Maybe a hint at Dark Angels kit if they are releasing older than Heresy variants.


----------



## MidnightSun (Feb 10, 2009)

Where does the dude go? How do you contort a Space Marine, even a badly injured one, into his chest prow?

Or as eloquently put to me; "It's an Overcompensator Mortis, for Marines who've had their dicks blasted off"


----------



## ntaw (Jul 20, 2012)

Swing and a miss.


----------



## Nordicus (May 3, 2013)

Now I know what it reminded me of; It looks like a dread with torpedo boobs!


----------



## Jolnir (Feb 11, 2014)

It'll poke your eye out.


----------



## Xabre (Dec 20, 2006)

I think I'd find ways to close up the canopy over the head. Then at least I could say it's an automaton or some such.


----------



## maximus2467 (Jun 14, 2007)

Love it!!! This is what dreads should look like!!


----------



## Tawa (Jan 10, 2010)

Hmmm, not sure what they're going for with that one. :scratchhead:


I'll wait for some full pics before I decide on it though :good:


----------



## forkmaster (Jan 2, 2010)

Just found this.


----------



## Asamodai (Oct 19, 2008)

Interesting but I'm not sold yet. I'll leave judgement until we get a full shot though.


----------



## Tawa (Jan 10, 2010)

forkmaster said:


> Just found this.


Sharknoughts on a muhfukkin' plane......?


----------



## Uveron (Jun 11, 2011)

Matcap said:


> I agree @neferhet, mechwarrior would like a word...


Eh its only Microsoft who owns the rights to that bit of IP, not like any of the Unseen.. Which would bring Harmony Gold into the ring (and suddenly the whole internet supports GW's Legal team, well the whole internet who knows what I am talking about)


----------



## LordMolnar (Mar 28, 2008)

Like was already said, probably a precurser dread.

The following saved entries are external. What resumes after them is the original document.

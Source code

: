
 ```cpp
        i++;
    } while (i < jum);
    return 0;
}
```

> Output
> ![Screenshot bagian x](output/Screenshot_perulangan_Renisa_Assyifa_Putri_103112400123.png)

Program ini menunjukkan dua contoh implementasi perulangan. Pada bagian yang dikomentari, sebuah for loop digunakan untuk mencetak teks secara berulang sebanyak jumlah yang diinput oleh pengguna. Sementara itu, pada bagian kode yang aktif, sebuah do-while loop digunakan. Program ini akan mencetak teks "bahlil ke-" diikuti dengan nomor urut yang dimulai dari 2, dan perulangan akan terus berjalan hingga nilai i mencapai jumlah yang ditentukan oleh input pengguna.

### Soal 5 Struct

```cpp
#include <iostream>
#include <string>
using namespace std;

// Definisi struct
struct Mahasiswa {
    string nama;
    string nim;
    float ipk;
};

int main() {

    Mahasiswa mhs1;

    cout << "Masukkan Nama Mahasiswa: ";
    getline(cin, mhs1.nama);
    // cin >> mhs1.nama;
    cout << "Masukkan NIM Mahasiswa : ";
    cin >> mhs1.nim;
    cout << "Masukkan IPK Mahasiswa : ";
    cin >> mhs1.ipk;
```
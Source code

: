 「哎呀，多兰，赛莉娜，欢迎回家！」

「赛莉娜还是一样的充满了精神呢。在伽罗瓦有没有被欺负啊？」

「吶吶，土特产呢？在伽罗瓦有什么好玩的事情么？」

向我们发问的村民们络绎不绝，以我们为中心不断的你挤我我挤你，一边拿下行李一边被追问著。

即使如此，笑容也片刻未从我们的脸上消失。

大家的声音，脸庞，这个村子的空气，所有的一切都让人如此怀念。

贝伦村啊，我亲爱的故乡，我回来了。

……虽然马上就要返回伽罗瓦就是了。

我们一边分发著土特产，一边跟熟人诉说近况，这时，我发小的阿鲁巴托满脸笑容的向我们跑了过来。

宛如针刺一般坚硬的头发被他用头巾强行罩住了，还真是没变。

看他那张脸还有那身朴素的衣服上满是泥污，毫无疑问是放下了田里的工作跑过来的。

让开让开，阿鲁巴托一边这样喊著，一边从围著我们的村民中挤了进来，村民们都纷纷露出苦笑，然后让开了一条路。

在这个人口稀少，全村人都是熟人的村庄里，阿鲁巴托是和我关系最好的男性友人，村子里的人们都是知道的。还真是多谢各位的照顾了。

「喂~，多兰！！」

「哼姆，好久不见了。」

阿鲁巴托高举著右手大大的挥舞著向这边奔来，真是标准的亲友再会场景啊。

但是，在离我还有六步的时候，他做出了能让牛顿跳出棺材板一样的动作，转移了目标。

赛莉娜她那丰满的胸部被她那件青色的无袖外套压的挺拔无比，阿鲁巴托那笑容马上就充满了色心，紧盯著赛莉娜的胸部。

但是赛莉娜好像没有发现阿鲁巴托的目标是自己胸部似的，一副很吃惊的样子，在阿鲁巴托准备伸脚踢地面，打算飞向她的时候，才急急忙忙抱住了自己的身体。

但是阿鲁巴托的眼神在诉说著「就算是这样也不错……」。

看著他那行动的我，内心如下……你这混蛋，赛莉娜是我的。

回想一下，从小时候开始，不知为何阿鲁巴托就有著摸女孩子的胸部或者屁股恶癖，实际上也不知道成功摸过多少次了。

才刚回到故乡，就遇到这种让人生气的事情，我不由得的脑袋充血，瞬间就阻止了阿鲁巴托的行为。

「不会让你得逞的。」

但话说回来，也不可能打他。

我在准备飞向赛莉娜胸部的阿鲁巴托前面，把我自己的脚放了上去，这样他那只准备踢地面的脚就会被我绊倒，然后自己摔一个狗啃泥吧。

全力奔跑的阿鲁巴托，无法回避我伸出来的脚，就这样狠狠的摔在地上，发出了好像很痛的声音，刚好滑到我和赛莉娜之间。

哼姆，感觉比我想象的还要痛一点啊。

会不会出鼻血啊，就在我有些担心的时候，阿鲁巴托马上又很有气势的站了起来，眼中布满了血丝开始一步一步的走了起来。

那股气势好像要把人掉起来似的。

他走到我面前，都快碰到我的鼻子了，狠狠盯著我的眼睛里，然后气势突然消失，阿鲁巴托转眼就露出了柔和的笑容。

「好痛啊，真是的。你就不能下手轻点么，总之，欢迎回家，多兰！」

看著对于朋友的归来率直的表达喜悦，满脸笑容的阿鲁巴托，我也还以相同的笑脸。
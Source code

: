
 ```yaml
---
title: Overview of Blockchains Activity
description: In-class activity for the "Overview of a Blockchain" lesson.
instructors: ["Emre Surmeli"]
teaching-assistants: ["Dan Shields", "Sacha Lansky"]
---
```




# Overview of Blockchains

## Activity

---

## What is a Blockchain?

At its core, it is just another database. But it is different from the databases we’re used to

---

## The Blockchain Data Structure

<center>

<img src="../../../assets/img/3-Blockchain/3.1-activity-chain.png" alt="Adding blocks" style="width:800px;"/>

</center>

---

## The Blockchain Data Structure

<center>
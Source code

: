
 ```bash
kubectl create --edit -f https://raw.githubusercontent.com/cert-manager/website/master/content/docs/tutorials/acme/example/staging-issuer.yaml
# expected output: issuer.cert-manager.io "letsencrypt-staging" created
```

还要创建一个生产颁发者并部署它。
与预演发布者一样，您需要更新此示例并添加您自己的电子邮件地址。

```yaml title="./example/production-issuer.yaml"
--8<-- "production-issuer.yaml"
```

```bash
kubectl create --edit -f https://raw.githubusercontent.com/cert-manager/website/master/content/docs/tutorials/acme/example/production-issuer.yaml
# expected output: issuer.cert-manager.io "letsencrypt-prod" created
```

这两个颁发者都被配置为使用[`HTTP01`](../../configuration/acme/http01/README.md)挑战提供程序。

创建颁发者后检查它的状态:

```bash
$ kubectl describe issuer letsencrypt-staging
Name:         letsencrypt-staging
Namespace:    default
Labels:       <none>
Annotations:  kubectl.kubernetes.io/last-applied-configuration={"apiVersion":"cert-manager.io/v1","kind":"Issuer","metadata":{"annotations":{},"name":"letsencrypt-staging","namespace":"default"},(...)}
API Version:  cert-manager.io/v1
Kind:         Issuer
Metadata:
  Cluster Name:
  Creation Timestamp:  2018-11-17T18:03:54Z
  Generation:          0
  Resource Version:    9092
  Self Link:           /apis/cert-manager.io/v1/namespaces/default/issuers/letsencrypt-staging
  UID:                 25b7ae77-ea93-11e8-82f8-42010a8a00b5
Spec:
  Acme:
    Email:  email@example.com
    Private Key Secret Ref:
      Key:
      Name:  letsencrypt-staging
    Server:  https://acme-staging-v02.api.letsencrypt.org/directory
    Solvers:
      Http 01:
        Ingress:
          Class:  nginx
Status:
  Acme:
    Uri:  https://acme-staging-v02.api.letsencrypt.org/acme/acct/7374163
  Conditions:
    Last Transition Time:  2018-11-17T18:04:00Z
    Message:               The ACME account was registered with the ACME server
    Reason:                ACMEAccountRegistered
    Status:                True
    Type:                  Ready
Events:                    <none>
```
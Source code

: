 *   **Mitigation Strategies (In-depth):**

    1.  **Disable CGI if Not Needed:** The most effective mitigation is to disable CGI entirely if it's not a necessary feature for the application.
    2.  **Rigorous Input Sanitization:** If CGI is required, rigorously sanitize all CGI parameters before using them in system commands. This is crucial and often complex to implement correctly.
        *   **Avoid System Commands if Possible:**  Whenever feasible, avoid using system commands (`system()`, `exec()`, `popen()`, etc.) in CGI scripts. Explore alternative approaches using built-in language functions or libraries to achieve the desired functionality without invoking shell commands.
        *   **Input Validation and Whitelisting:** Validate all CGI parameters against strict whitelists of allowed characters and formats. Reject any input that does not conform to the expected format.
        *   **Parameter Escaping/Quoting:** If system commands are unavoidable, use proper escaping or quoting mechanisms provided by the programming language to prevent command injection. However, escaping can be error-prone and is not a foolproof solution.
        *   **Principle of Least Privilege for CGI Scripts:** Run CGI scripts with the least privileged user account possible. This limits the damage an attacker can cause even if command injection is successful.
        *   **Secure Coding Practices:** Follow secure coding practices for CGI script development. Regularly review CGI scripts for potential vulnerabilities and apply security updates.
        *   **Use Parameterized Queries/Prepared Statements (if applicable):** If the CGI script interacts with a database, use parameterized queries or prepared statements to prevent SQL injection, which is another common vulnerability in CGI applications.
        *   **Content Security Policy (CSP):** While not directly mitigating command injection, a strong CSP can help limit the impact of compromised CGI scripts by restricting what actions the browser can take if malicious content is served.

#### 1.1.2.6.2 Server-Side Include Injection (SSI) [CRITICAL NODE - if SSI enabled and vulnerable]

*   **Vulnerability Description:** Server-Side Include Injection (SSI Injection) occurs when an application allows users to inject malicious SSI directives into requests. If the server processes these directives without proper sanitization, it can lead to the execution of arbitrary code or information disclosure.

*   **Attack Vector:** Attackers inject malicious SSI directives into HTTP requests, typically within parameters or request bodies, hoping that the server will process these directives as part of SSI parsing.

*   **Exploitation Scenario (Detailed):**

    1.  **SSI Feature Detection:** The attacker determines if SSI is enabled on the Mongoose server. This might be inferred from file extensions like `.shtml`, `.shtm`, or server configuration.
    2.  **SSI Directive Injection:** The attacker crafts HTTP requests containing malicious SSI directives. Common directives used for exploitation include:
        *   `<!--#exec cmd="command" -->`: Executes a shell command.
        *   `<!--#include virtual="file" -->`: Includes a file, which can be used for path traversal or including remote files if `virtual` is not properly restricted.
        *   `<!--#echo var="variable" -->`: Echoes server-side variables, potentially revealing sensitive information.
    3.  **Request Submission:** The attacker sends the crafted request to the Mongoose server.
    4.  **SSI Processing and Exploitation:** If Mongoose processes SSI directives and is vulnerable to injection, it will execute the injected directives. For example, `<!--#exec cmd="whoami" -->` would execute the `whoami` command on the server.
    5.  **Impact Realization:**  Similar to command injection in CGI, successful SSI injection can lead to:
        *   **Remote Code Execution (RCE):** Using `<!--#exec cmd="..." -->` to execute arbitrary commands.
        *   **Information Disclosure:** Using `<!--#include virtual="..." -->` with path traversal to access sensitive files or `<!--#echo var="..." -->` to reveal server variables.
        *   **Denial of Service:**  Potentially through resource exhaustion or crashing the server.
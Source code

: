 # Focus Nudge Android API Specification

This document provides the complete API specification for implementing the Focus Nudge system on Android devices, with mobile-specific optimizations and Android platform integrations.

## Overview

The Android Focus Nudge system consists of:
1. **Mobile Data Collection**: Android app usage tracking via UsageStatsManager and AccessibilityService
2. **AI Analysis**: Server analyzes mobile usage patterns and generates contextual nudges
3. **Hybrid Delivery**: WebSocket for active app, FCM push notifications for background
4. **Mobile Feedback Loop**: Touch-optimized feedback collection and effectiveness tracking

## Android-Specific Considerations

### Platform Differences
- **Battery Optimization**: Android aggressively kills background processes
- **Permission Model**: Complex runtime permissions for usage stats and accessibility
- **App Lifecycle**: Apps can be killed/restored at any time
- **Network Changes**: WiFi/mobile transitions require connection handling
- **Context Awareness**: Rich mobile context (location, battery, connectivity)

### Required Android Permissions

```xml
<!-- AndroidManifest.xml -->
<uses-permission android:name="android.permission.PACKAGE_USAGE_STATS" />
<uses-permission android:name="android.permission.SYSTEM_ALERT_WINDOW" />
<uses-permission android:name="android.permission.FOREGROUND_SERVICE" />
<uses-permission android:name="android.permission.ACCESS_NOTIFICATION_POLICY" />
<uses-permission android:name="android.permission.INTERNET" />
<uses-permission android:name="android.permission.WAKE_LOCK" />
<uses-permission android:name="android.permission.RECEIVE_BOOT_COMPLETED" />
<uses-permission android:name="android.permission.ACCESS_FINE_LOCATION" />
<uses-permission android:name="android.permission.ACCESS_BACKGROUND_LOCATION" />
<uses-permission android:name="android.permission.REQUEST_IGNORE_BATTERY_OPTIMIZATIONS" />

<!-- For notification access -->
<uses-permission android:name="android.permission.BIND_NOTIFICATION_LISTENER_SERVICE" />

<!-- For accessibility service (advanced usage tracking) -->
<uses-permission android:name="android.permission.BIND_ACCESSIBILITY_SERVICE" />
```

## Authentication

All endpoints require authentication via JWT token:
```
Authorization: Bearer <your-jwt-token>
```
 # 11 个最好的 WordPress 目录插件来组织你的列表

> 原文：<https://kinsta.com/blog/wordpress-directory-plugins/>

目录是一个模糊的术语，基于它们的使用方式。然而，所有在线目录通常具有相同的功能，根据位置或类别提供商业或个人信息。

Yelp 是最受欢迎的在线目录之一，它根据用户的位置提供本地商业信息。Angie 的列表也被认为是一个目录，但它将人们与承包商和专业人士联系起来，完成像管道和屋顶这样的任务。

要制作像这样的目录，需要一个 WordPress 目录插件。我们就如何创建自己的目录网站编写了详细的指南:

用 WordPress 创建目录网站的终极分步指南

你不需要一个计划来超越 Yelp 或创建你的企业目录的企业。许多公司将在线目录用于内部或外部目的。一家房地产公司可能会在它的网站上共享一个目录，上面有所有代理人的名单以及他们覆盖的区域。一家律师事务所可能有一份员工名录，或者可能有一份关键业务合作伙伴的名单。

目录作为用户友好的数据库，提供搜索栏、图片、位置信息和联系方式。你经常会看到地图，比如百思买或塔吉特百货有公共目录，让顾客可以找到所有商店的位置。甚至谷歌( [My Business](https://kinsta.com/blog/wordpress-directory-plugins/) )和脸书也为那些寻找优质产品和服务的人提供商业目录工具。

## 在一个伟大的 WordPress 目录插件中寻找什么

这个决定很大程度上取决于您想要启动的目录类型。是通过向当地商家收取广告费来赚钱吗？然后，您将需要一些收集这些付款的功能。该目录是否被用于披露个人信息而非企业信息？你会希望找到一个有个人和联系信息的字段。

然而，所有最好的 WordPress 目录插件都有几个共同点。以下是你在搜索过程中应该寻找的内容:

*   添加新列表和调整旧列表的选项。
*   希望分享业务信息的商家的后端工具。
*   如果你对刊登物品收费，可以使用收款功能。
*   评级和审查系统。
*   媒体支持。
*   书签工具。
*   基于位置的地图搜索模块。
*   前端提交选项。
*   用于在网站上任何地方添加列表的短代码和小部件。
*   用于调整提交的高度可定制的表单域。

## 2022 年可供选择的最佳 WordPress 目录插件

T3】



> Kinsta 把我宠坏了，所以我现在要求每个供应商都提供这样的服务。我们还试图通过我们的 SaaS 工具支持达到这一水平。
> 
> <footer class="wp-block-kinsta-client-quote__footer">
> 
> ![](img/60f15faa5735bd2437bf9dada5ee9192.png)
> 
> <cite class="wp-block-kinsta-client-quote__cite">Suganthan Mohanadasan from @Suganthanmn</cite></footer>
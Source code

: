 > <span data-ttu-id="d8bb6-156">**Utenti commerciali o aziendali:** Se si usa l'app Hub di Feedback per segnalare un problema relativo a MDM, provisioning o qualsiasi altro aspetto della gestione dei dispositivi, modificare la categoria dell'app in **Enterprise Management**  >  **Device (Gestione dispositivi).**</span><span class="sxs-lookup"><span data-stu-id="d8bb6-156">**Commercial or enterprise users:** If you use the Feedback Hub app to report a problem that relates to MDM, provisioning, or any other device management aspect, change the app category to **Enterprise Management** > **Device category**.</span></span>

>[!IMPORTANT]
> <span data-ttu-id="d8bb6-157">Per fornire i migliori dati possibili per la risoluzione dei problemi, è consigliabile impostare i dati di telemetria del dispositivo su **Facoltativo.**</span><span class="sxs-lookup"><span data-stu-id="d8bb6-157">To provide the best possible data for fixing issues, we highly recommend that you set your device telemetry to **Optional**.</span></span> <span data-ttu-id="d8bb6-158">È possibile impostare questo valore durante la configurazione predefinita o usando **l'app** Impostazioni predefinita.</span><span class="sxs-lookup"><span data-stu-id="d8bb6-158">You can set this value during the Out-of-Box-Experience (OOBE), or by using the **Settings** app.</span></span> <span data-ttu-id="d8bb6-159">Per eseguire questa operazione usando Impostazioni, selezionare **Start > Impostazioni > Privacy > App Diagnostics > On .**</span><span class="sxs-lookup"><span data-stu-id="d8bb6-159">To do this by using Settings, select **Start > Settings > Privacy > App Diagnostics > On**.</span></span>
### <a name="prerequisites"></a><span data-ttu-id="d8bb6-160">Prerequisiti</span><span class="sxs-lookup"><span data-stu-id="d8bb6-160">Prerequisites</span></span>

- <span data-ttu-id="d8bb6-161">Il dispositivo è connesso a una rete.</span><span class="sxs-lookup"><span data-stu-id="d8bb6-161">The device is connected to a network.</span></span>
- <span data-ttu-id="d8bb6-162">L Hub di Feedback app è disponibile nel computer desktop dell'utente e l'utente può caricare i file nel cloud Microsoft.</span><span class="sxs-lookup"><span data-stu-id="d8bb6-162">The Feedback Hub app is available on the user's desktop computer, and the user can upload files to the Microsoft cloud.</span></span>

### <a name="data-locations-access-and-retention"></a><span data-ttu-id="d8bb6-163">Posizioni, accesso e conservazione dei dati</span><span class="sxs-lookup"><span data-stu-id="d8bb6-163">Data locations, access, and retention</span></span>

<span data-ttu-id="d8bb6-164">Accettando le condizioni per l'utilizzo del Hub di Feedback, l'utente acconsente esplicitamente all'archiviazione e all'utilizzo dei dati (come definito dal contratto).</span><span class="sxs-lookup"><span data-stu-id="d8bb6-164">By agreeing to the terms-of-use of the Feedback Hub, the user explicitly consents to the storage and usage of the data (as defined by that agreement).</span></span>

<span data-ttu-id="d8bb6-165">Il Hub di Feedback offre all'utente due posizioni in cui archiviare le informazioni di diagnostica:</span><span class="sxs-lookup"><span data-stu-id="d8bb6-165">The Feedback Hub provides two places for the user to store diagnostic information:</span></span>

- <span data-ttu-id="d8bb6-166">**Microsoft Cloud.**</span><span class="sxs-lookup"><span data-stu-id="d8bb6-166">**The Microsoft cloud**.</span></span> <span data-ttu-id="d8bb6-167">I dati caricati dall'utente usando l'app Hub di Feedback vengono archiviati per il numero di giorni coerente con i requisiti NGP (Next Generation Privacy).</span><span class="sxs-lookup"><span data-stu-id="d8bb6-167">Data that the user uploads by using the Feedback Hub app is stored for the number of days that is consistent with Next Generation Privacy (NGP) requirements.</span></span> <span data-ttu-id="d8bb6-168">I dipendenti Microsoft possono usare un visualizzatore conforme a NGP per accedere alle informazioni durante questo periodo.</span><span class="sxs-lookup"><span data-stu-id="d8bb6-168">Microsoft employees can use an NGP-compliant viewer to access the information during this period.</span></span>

Looks a tad like the old space crusade dreads to me, could be a revamp of that design style.


----------



## gen.ahab (Dec 22, 2009)

Das uniboob.


----------



## Marauderlegion (Nov 27, 2013)

I'm hoping for a canonized Space Crusade Dread, complete with digitigrade legs. A Modified contemptor would just be sad at this point.


----------



## Zion (May 31, 2011)

Anyone else notice it looks like it has a heavy bolter under that armored shelf it calls a chest?


----------



## refractory (Sep 15, 2008)

Zion said:


> Anyone else notice it looks like it has a heavy bolter under that armored shelf it calls a chest?


I noticed them when this was posted, if you look closely you can see the edge of another ammo can. so maybe 2 heavy bolters, or a twinlinked one....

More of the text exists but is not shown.